Daphne’s preferred drink is bourbon, and she and James pour some for the sipping throughout. (Consummate professionals, it never hampers her frisky vocals or his gliding fingers, though at one point a rogue jingle bell did fly off Daphne’s wrist and head for the audience. What, you haven’t been naughty once this year?) Unhinged and delightful, Muddle Through Somehow makes a welcome addition to the canon of bizarre holiday performance pieces. For those who feel the Catholic mass may be too rigid, come warm your feet by Daphne’s hearth, and do leave the kids at home.
Daphne croons beloved yuletide hits with a saucy twist. Faith Hill’s “Where Are You Christmas?” gets fresh lyrics, the more wholesome of them asking, “Who was that Dutch guy I met in FiDi?” Even a gingerbread man isn’t spared bawdy humor; chomping its two arms off, Daphne reveals, “Now it’s a penis.” The resemblance is uncanny.
Bits follow, including where James and Daphne write out Christmas cards (“Can you believe we haven’t gotten to them yet?” Daphne asks), and later she shares motivational signs created for holiday gifts.
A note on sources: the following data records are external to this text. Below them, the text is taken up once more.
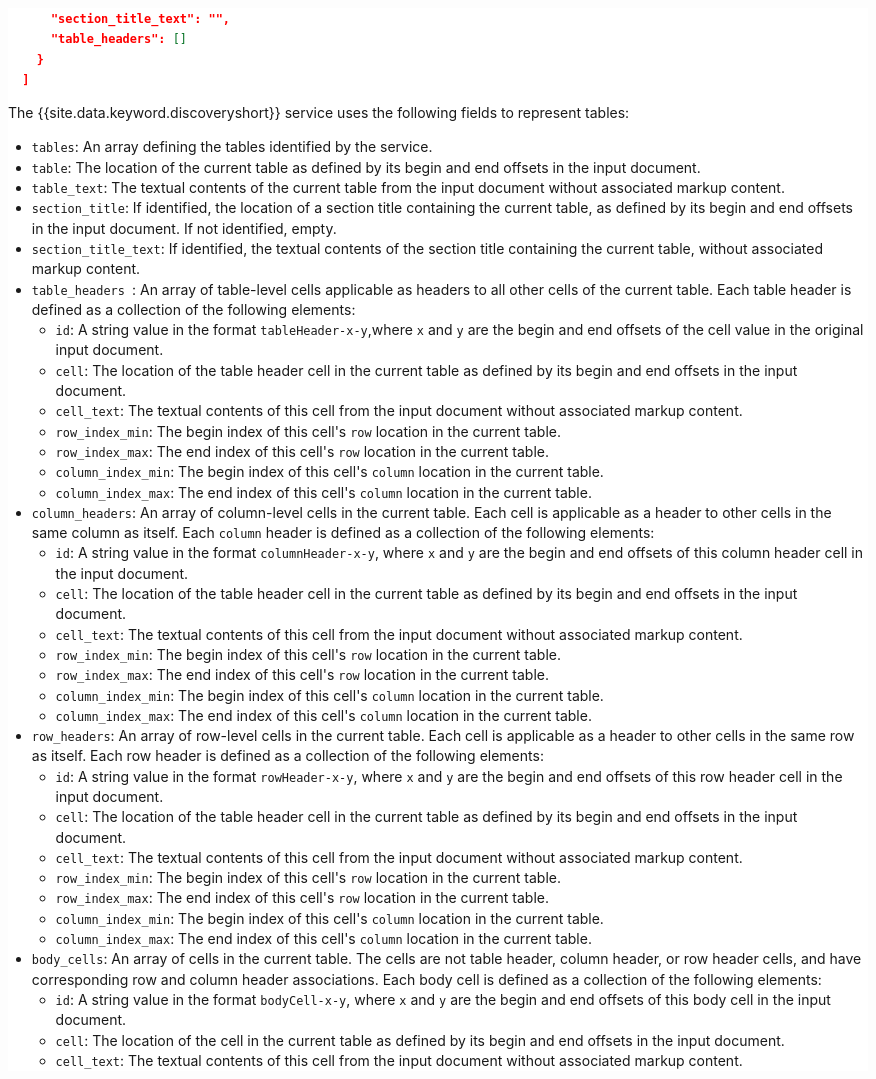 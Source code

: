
 ```json
      "section_title_text": "",
      "table_headers": []
    }
  ]
```

The {{site.data.keyword.discoveryshort}} service uses the following fields to represent tables:

  - `tables`: An array defining the tables identified by the service.
  - `table`: The location of the current table as defined by its begin and end offsets in the input document.
  - `table_text`: The textual contents of the current table from the input document without associated markup content.
  - `section_title`: If identified, the location of a section title containing the current table, as defined by its begin and end offsets in the  input document. If not identified, empty.
  - `section_title_text`: If identified, the textual contents of the section title containing the current table, without associated markup content.
  - `table_headers `: An array of table-level cells applicable as headers to all other cells of the current table. Each table header is defined as a collection of the following elements:
    - `id`: A string value in the format `tableHeader-x-y`,where `x` and `y` are the begin and end offsets of the cell value in the original input document.
    - `cell`: The location of the table header cell in the current table as defined by its begin and end offsets in the input document.
    - `cell_text`: The textual contents of this cell from the input document without associated markup content.
    - `row_index_min`: The begin index of this cell's `row` location in the current table.
    - `row_index_max`: The end index of this cell's `row` location in the current table.
    - `column_index_min`: The begin index of this cell's `column` location in the current table.
    - `column_index_max`: The end index of this cell's `column` location in the current table.
  - `column_headers`: An array of column-level cells in the current table. Each cell is applicable as a header to other cells in the same column as itself. Each `column` header is defined as a collection of the following elements:
    - `id`: A string value in the format `columnHeader-x-y`, where `x` and `y` are the begin and end offsets of this column header cell in the input document.
    - `cell`: The location of the table header cell in the current table as defined by its begin and end offsets in the input document.
    - `cell_text`: The textual contents of this cell from the input document without associated markup content.
    - `row_index_min`: The begin index of this cell's `row` location in the current table.
    - `row_index_max`: The end index of this cell's `row` location in the current table.
    - `column_index_min`: The begin index of this cell's `column` location in the current table.
    - `column_index_max`: The end index of this cell's `column` location in the current table.
  - `row_headers`: An array of row-level cells in the current table. Each cell is applicable as a header to other cells in the same row as itself. Each row header is defined as a collection of the following elements:
    - `id`: A string value in the format `rowHeader-x-y`, where `x` and `y` are the begin and end offsets of this row header cell in the input document.
    - `cell`: The location of the table header cell in the current table as defined by its begin and end offsets in the input document.
    - `cell_text`: The textual contents of this cell from the input document without associated markup content.
    - `row_index_min`: The begin index of this cell's `row` location in the current table.
    - `row_index_max`: The end index of this cell's `row` location in the current table.
    - `column_index_min`: The begin index of this cell's `column` location in the current table.
    - `column_index_max`: The end index of this cell's `column` location in the current table.
  - `body_cells`: An array of cells in the current table. The cells are not table header, column header, or row header cells, and have corresponding row and column header associations. Each body cell is defined as a collection of the following elements:
    - `id`: A string value in the format `bodyCell-x-y`, where `x` and `y` are the begin and end offsets of this body cell in the input document.
    - `cell`: The location of the cell in the current table as defined by its begin and end offsets in the input document.
    - `cell_text`: The textual contents of this cell from the input document without associated markup content.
Spiraling, Daphne conveys her mental health state, not that you hadn’t picked up on it: written over scenic wintry clip art, the adages suggest suicide as ways forward. “None of this matters” one reads; another, “Give up if you have to.”
And I guess we could! Times is hard, and living sometimes sucks. But til our fateful day, another approaches: Christmas, and how lovely to get to spend a piece of it with Daphne and James.